- What needs to be done
The answer is an exact repeat of the entries below, with the pictures omitted.

** Opening Data records block **

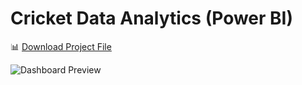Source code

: # Cricket Data Analytics (Power BI)

📊 [Download Project File](./Gurushith%20Cricket%20DB.pbix)

![Dashboard Preview]((https://github.com/Gurudsml/Power-BI---Projects/blob/main/Screenshot%202025-02-20%20224015.png))

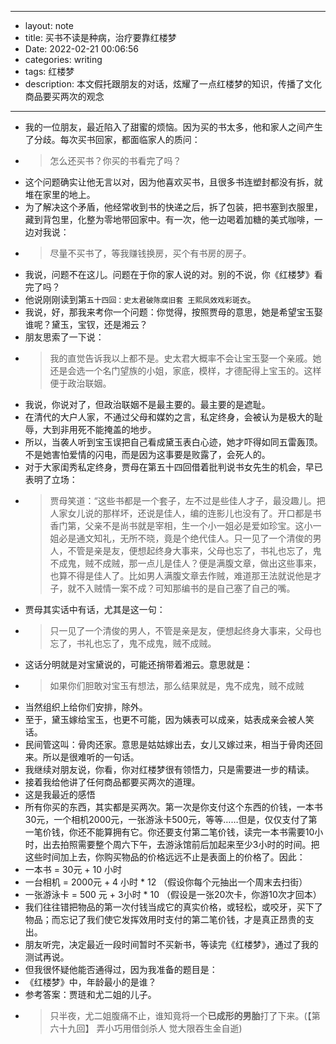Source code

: - --
- layout: note
- title: 买书不读是种病，治疗要靠红楼梦
- Date: 2022-02-21 00:06:56
- categories: writing
- tags: 红楼梦
- description: 本文假托跟朋友的对话，炫耀了一点红楼梦的知识，传播了文化商品要买两次的观念
- --
- 我的一位朋友，最近陷入了甜蜜的烦恼。因为买的书太多，他和家人之间产生了分歧。每次买书回家，都面临家人的质问：
- > 怎么还买书？你买的书看完了吗？
- 这个问题确实让他无言以对，因为他喜欢买书，且很多书连塑封都没有拆，就堆在家里的地上。
- 为了解决这个矛盾，他经常收到书的快递之后，拆了包装，把书塞到衣服里，藏到背包里，化整为零地带回家中。有一次，他一边喝着加糖的美式咖啡，一边对我说：
- > 尽量不买书了，等我赚钱换房，买个有书房的房子。
- 我说，问题不在这儿。问题在于你的家人说的对。别的不说，你《红楼梦》看完了吗？
- 他说刚刚读到第`五十四回：史太君破陈腐旧套 王熙凤效戏彩斑衣`。
- 我说，好，那我来考你一个问题：你觉得，按照贾母的意思，她是希望宝玉娶谁呢？黛玉，宝钗，还是湘云？
- 朋友思索了一下说：
- > 我的直觉告诉我以上都不是。史太君大概率不会让宝玉娶一个亲戚。她还是会选一个名门望族的小姐，家底，模样，才德配得上宝玉的。这样便于政治联姻。
- 我说，你说对了，但政治联姻不是最主要的。最主要的是遮耻。
- 在清代的大户人家，不通过父母和媒妁之言，私定终身，会被认为是极大的耻辱，大到非用死不能掩盖的地步。
- 所以，当袭人听到宝玉误把自己看成黛玉表白心迹，她才吓得如同五雷轰顶。不是她害怕爱情的闪电，而是因为这事要是败露了，会死人的。
- 对于大家闺秀私定终身，贾母在第五十四回借着批判说书女先生的机会，早已表明了立场：
- > 贾母笑道：“这些书都是一个套子，左不过是些佳人才子，最没趣儿。把人家女儿说的那样坏，还说是佳人，编的连影儿也没有了。开口都是书香门第，父亲不是尚书就是宰相，生一个小一姐必是爱如珍宝。这小一姐必是通文知礼，无所不晓，竟是个绝代佳人。只一见了一个清俊的男人，不管是亲是友，便想起终身大事来，父母也忘了，书礼也忘了，鬼不成鬼，贼不成贼，那一点儿是佳人？便是满腹文章，做出这些事来，也算不得是佳人了。比如男人满腹文章去作贼，难道那王法就说他是才子，就不入贼情一案不成？可知那编书的是自己塞了自己的嘴。
- 贾母其实话中有话，尤其是这一句：
- > 只一见了一个清俊的男人，不管是亲是友，便想起终身大事来，父母也忘了，书礼也忘了，鬼不成鬼，贼不成贼。
- 这话分明就是对宝黛说的，可能还捎带着湘云。意思就是：
- > 如果你们胆敢对宝玉有想法，那么结果就是，鬼不成鬼，贼不成贼
- 当然组织上给你们安排，除外。
- 至于，黛玉嫁给宝玉，也更不可能，因为姨表可以成亲，姑表成亲会被人笑话。
- 民间管这叫：骨肉还家。意思是姑姑嫁出去，女儿又嫁过来，相当于骨肉还回来。所以是很难听的一句话。
- 我继续对朋友说，你看，你对红楼梦很有领悟力，只是需要进一步的精读。
- 接着我给他讲了任何商品都要买两次的道理。
- 这是我最近的感悟
- 所有你买的东西，其实都是买两次。第一次是你支付这个东西的价钱，一本书30元，一个相机2000元，一张游泳卡500元，等等……但是，仅仅支付了第一笔价钱，你还不能算拥有它。你还要支付第二笔价钱，读完一本书需要10小时，出去拍照需要整个周六下午，去游泳馆前后加起来至少3小时的时间。把这些时间加上去，你购买物品的价格远远不止是表面上的价格了。因此：
- 一本书 = 30元 + 10 小时
- 一台相机 = 2000元 + 4 小时 * 12 （假设你每个元抽出一个周末去扫街）
- 一张游泳卡 = 500 元 + 3小时 * 10 （假设是一张20次卡，你游10次才回本）
- 我们往往错把物品的第一次付钱当成它的真实价格，或轻松，或咬牙，买下了物品；而忘记了我们使它发挥效用时支付的第二笔价钱，才是真正昂贵的支出。
- 朋友听完，决定最近一段时间暂时不买新书，等读完《红楼梦》，通过了我的测试再说。
- 但我很怀疑他能否通得过，因为我准备的题目是：
- 《红楼梦》中，年龄最小的是谁？
- 参考答案：贾琏和尤二姐的儿子。
- > 只半夜，尤二姐腹痛不止，谁知竟将一个**已成形的男胎**打了下来。(【第六十九回】 弄小巧用借剑杀人 觉大限吞生金自逝)
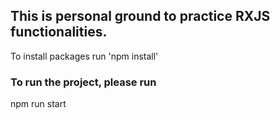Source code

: ## This is personal ground to practice RXJS functionalities.

To install packages run 'npm install'

### To run the project, please run

npm run start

** Closing Data records block **

- Answer
Source code

: # Cricket Data Analytics (Power BI)

📊 [Download Project File](./Gurushith%20Cricket%20DB.pbix)

![Dashboard Preview]((https://github.com/Gurudsml/Power-BI---Projects/blob/main/Screenshot%202025-02-20%20224015.png))

Source code

: - --
- layout: note
- title: 买书不读是种病，治疗要靠红楼梦
- Date: 2022-02-21 00:06:56
- categories: writing
- tags: 红楼梦
- description: 本文假托跟朋友的对话，炫耀了一点红楼梦的知识，传播了文化商品要买两次的观念
- --
- 我的一位朋友，最近陷入了甜蜜的烦恼。因为买的书太多，他和家人之间产生了分歧。每次买书回家，都面临家人的质问：
- > 怎么还买书？你买的书看完了吗？
- 这个问题确实让他无言以对，因为他喜欢买书，且很多书连塑封都没有拆，就堆在家里的地上。
- 为了解决这个矛盾，他经常收到书的快递之后，拆了包装，把书塞到衣服里，藏到背包里，化整为零地带回家中。有一次，他一边喝着加糖的美式咖啡，一边对我说：
- > 尽量不买书了，等我赚钱换房，买个有书房的房子。
- 我说，问题不在这儿。问题在于你的家人说的对。别的不说，你《红楼梦》看完了吗？
- 他说刚刚读到第`五十四回：史太君破陈腐旧套 王熙凤效戏彩斑衣`。
- 我说，好，那我来考你一个问题：你觉得，按照贾母的意思，她是希望宝玉娶谁呢？黛玉，宝钗，还是湘云？
- 朋友思索了一下说：
- > 我的直觉告诉我以上都不是。史太君大概率不会让宝玉娶一个亲戚。她还是会选一个名门望族的小姐，家底，模样，才德配得上宝玉的。这样便于政治联姻。
- 我说，你说对了，但政治联姻不是最主要的。最主要的是遮耻。
- 在清代的大户人家，不通过父母和媒妁之言，私定终身，会被认为是极大的耻辱，大到非用死不能掩盖的地步。
- 所以，当袭人听到宝玉误把自己看成黛玉表白心迹，她才吓得如同五雷轰顶。不是她害怕爱情的闪电，而是因为这事要是败露了，会死人的。
- 对于大家闺秀私定终身，贾母在第五十四回借着批判说书女先生的机会，早已表明了立场：
- > 贾母笑道：“这些书都是一个套子，左不过是些佳人才子，最没趣儿。把人家女儿说的那样坏，还说是佳人，编的连影儿也没有了。开口都是书香门第，父亲不是尚书就是宰相，生一个小一姐必是爱如珍宝。这小一姐必是通文知礼，无所不晓，竟是个绝代佳人。只一见了一个清俊的男人，不管是亲是友，便想起终身大事来，父母也忘了，书礼也忘了，鬼不成鬼，贼不成贼，那一点儿是佳人？便是满腹文章，做出这些事来，也算不得是佳人了。比如男人满腹文章去作贼，难道那王法就说他是才子，就不入贼情一案不成？可知那编书的是自己塞了自己的嘴。
- 贾母其实话中有话，尤其是这一句：
- > 只一见了一个清俊的男人，不管是亲是友，便想起终身大事来，父母也忘了，书礼也忘了，鬼不成鬼，贼不成贼。
- 这话分明就是对宝黛说的，可能还捎带着湘云。意思就是：
- > 如果你们胆敢对宝玉有想法，那么结果就是，鬼不成鬼，贼不成贼
- 当然组织上给你们安排，除外。
- 至于，黛玉嫁给宝玉，也更不可能，因为姨表可以成亲，姑表成亲会被人笑话。
- 民间管这叫：骨肉还家。意思是姑姑嫁出去，女儿又嫁过来，相当于骨肉还回来。所以是很难听的一句话。
- 我继续对朋友说，你看，你对红楼梦很有领悟力，只是需要进一步的精读。
- 接着我给他讲了任何商品都要买两次的道理。
- 这是我最近的感悟
- 所有你买的东西，其实都是买两次。第一次是你支付这个东西的价钱，一本书30元，一个相机2000元，一张游泳卡500元，等等……但是，仅仅支付了第一笔价钱，你还不能算拥有它。你还要支付第二笔价钱，读完一本书需要10小时，出去拍照需要整个周六下午，去游泳馆前后加起来至少3小时的时间。把这些时间加上去，你购买物品的价格远远不止是表面上的价格了。因此：
- 一本书 = 30元 + 10 小时
- 一台相机 = 2000元 + 4 小时 * 12 （假设你每个元抽出一个周末去扫街）
- 一张游泳卡 = 500 元 + 3小时 * 10 （假设是一张20次卡，你游10次才回本）
- 我们往往错把物品的第一次付钱当成它的真实价格，或轻松，或咬牙，买下了物品；而忘记了我们使它发挥效用时支付的第二笔价钱，才是真正昂贵的支出。
- 朋友听完，决定最近一段时间暂时不买新书，等读完《红楼梦》，通过了我的测试再说。
- 但我很怀疑他能否通得过，因为我准备的题目是：
- 《红楼梦》中，年龄最小的是谁？
- 参考答案：贾琏和尤二姐的儿子。
- > 只半夜，尤二姐腹痛不止，谁知竟将一个**已成形的男胎**打了下来。(【第六十九回】 弄小巧用借剑杀人 觉大限吞生金自逝)
Source code

: ## This is personal ground to practice RXJS functionalities.

To install packages run 'npm install'

### To run the project, please run

npm run start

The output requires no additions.